- [TASK TO COMPLETE]: Can you print every record below exactly as written?
(RECORDS PROVIDED begins)
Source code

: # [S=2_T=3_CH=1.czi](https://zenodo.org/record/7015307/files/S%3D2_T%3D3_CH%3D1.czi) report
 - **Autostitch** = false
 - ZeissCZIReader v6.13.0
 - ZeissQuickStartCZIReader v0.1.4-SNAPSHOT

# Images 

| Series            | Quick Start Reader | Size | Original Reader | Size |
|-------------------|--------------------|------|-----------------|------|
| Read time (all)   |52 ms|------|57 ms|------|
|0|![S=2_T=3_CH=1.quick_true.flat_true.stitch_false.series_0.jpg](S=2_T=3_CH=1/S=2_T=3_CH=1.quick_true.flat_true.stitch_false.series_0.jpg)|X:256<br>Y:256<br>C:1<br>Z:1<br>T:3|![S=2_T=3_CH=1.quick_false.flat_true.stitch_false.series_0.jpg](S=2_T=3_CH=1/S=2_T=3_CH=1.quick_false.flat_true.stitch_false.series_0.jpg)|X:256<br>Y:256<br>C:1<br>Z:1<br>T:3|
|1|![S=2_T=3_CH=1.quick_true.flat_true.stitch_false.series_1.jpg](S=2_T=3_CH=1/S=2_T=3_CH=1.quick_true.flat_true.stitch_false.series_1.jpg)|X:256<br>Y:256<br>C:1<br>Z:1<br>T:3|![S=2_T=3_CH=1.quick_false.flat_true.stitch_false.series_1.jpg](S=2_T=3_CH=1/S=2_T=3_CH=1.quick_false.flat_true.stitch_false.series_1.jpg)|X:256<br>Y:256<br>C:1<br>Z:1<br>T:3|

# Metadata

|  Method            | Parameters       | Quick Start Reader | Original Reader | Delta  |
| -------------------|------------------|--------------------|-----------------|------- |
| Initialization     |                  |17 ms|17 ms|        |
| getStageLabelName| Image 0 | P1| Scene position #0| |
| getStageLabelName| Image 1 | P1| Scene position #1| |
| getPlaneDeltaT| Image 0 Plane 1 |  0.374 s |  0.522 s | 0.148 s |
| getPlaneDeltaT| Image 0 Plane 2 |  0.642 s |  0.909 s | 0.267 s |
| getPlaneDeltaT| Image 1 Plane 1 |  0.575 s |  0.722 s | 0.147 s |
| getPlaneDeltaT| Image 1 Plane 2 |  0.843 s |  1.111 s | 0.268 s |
(RECORDS PROVIDED ends)
- [TASK ANSWER]:
Source code

: # [S=2_T=3_CH=1.czi](https://zenodo.org/record/7015307/files/S%3D2_T%3D3_CH%3D1.czi) report
 - **Autostitch** = false
 - ZeissCZIReader v6.13.0
 - ZeissQuickStartCZIReader v0.1.4-SNAPSHOT

# Images 

| Series            | Quick Start Reader | Size | Original Reader | Size |
|-------------------|--------------------|------|-----------------|------|
| Read time (all)   |52 ms|------|57 ms|------|
|0|![S=2_T=3_CH=1.quick_true.flat_true.stitch_false.series_0.jpg](S=2_T=3_CH=1/S=2_T=3_CH=1.quick_true.flat_true.stitch_false.series_0.jpg)|X:256<br>Y:256<br>C:1<br>Z:1<br>T:3|![S=2_T=3_CH=1.quick_false.flat_true.stitch_false.series_0.jpg](S=2_T=3_CH=1/S=2_T=3_CH=1.quick_false.flat_true.stitch_false.series_0.jpg)|X:256<br>Y:256<br>C:1<br>Z:1<br>T:3|
|1|![S=2_T=3_CH=1.quick_true.flat_true.stitch_false.series_1.jpg](S=2_T=3_CH=1/S=2_T=3_CH=1.quick_true.flat_true.stitch_false.series_1.jpg)|X:256<br>Y:256<br>C:1<br>Z:1<br>T:3|![S=2_T=3_CH=1.quick_false.flat_true.stitch_false.series_1.jpg](S=2_T=3_CH=1/S=2_T=3_CH=1.quick_false.flat_true.stitch_false.series_1.jpg)|X:256<br>Y:256<br>C:1<br>Z:1<br>T:3|

# Metadata

|  Method            | Parameters       | Quick Start Reader | Original Reader | Delta  |
| -------------------|------------------|--------------------|-----------------|------- |
| Initialization     |                  |17 ms|17 ms|        |
| getStageLabelName| Image 0 | P1| Scene position #0| |
| getStageLabelName| Image 1 | P1| Scene position #1| |
| getPlaneDeltaT| Image 0 Plane 1 |  0.374 s |  0.522 s | 0.148 s |
| getPlaneDeltaT| Image 0 Plane 2 |  0.642 s |  0.909 s | 0.267 s |
| getPlaneDeltaT| Image 1 Plane 1 |  0.575 s |  0.722 s | 0.147 s |
| getPlaneDeltaT| Image 1 Plane 2 |  0.843 s |  1.111 s | 0.268 s |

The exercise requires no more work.